== DATA FOR REVIEW ==

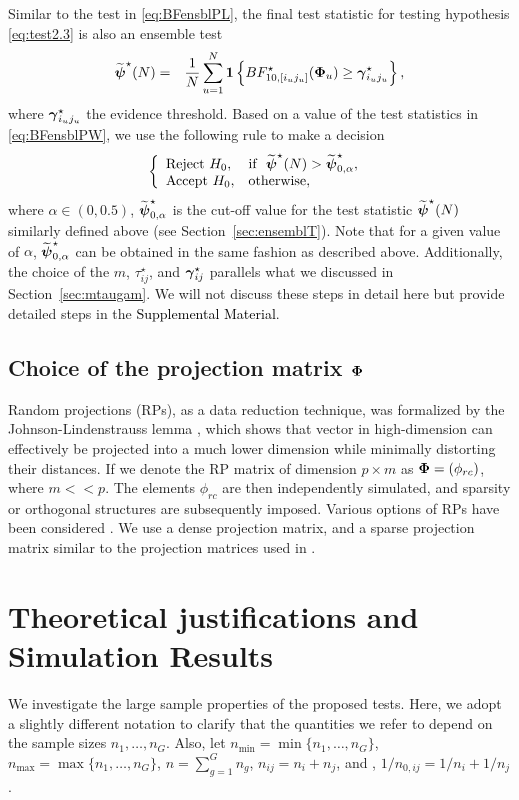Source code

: \documentclass[times,sort&compress,3p]{elsarticle}
\theoremstyle{plain}%
\theoremstyle{definition}
\def\be{\begin{eqnarray}}
\def\ee{\end{eqnarray}}
\def\boldpsi{{\mbox{\boldmath $\psi$}}}
\def\bone{{\mathbf 1}}
\newcommand{\ugamma}            {\mbox{\boldmath$\gamma$}}
\newcommand{\uPhi}              {\mbox{\boldmath$\Phi$}}
\begin{document}
Similar to the test in \eqref{eq:BFensblPL}, the final test statistic for testing hypothesis \eqref{eq:test2.3} is also an ensemble test 
\be
\widetilde{\boldpsi}^{\star}(N) &=& \frac{1}{N}\sum^{N}_{u=1} \bone \left\{ BF^{\star}_{10, [i_u j_u]}(\uPhi_u) \geq \ugamma^{\star}_{i_u j_u} \right\}, \label{eq:BFensblPW}
\ee
where $\ugamma^{\star}_{i_u j_u}$ the evidence threshold. 
Based on a value of the test statistics in \eqref{eq:BFensblPW}, we use the following rule to make a decision
\be
 \left \{
       \begin{array}{llll}
       \mbox{Reject}~ H_{0}, & \mbox{if} ~~ \widetilde{\boldpsi}^{\star}(N) > \widetilde{\boldpsi}^{\star}_{0, \alpha},  \\
       \mbox{Accept}~ H_{0}, & \mbox{otherwise}, \label{eq:ensembleTestPw}
       \end{array}
       \right. \;
\ee
where $\alpha \in (0, 0.5)$, $\widetilde{\boldpsi}^{\star}_{0, \alpha}$ is the cut-off value for the test statistic $\widetilde{\boldpsi}^{\star}(N)$ similarly defined above (see Section~\ref{sec:ensemblT}). Note that for a given value of $\alpha$, $\widetilde{\boldpsi}^{\star}_{0, \alpha}$ can be obtained in the same fashion as described above. Additionally, the choice of the $m$, $\tau^{\star}_{ij}$, and $\ugamma^{\star}_{ij}$ parallels what we discussed in Section~\ref{sec:mtaugam}. We will not discuss these steps in detail here but provide detailed steps in the \textcolor{black}{Supplemental Material}.    

\subsection{Choice of the projection matrix $\uPhi$}
Random projections (RPs), as a data reduction technique, was formalized by the Johnson-Lindenstrauss lemma \cite{johnson84extensionslipschitz}, which shows that vector in high-dimension can effectively be projected into a much lower dimension while minimally distorting their distances. If we denote the RP matrix of dimension $p \times m$ as $\uPhi = (\phi_{rc})$, where $m << p$. The elements $\phi_{rc}$ are then independently simulated, and sparsity or orthogonal structures are subsequently imposed. Various options of RPs have been considered \cite{achlioptas2001database,li2006very,lopes2011more}. We use a dense projection matrix, and a sparse projection matrix similar to the projection matrices used in \cite{srivastava2014raptt,zoh2018powerful}.      

\section{Theoretical justifications and Simulation Results} \label{sec:theori}
We investigate the large sample properties of the proposed tests. 
Here, we adopt a slightly different notation to clarify that the quantities we refer to depend on the sample sizes $n_1, \ldots, n_{G}$. Also, let $n_{\min} = \min\{n_1,\ldots, n_{G}\}$, $n_{\max} = \max\{n_1,\ldots, n_{G}\}$, $n = \sum^{G}_{g=1}n_g$, $n_{ij} = n_i + n_j$, and , $1/n_{0,ij} = 1/n_i + 1/n_j$. %
\end{document}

===

Leaving pictures aside, write out each record above exactly as given.

Source code

: \documentclass[times,sort&compress,3p]{elsarticle}
\theoremstyle{plain}%
\theoremstyle{definition}
\def\be{\begin{eqnarray}}
\def\ee{\end{eqnarray}}
\def\boldpsi{{\mbox{\boldmath $\psi$}}}
\def\bone{{\mathbf 1}}
\newcommand{\ugamma}            {\mbox{\boldmath$\gamma$}}
\newcommand{\uPhi}              {\mbox{\boldmath$\Phi$}}
\begin{document}
Similar to the test in \eqref{eq:BFensblPL}, the final test statistic for testing hypothesis \eqref{eq:test2.3} is also an ensemble test 
\be
\widetilde{\boldpsi}^{\star}(N) &=& \frac{1}{N}\sum^{N}_{u=1} \bone \left\{ BF^{\star}_{10, [i_u j_u]}(\uPhi_u) \geq \ugamma^{\star}_{i_u j_u} \right\}, \label{eq:BFensblPW}
\ee
where $\ugamma^{\star}_{i_u j_u}$ the evidence threshold. 
Based on a value of the test statistics in \eqref{eq:BFensblPW}, we use the following rule to make a decision
\be
 \left \{
       \begin{array}{llll}
       \mbox{Reject}~ H_{0}, & \mbox{if} ~~ \widetilde{\boldpsi}^{\star}(N) > \widetilde{\boldpsi}^{\star}_{0, \alpha},  \\
       \mbox{Accept}~ H_{0}, & \mbox{otherwise}, \label{eq:ensembleTestPw}
       \end{array}
       \right. \;
\ee
where $\alpha \in (0, 0.5)$, $\widetilde{\boldpsi}^{\star}_{0, \alpha}$ is the cut-off value for the test statistic $\widetilde{\boldpsi}^{\star}(N)$ similarly defined above (see Section~\ref{sec:ensemblT}). Note that for a given value of $\alpha$, $\widetilde{\boldpsi}^{\star}_{0, \alpha}$ can be obtained in the same fashion as described above. Additionally, the choice of the $m$, $\tau^{\star}_{ij}$, and $\ugamma^{\star}_{ij}$ parallels what we discussed in Section~\ref{sec:mtaugam}. We will not discuss these steps in detail here but provide detailed steps in the \textcolor{black}{Supplemental Material}.    

\subsection{Choice of the projection matrix $\uPhi$}
Random projections (RPs), as a data reduction technique, was formalized by the Johnson-Lindenstrauss lemma \cite{johnson84extensionslipschitz}, which shows that vector in high-dimension can effectively be projected into a much lower dimension while minimally distorting their distances. If we denote the RP matrix of dimension $p \times m$ as $\uPhi = (\phi_{rc})$, where $m << p$. The elements $\phi_{rc}$ are then independently simulated, and sparsity or orthogonal structures are subsequently imposed. Various options of RPs have been considered \cite{achlioptas2001database,li2006very,lopes2011more}. We use a dense projection matrix, and a sparse projection matrix similar to the projection matrices used in \cite{srivastava2014raptt,zoh2018powerful}.      

\section{Theoretical justifications and Simulation Results} \label{sec:theori}
We investigate the large sample properties of the proposed tests. 
Here, we adopt a slightly different notation to clarify that the quantities we refer to depend on the sample sizes $n_1, \ldots, n_{G}$. Also, let $n_{\min} = \min\{n_1,\ldots, n_{G}\}$, $n_{\max} = \max\{n_1,\ldots, n_{G}\}$, $n = \sum^{G}_{g=1}n_g$, $n_{ij} = n_i + n_j$, and , $1/n_{0,ij} = 1/n_i + 1/n_j$. %
\end{document}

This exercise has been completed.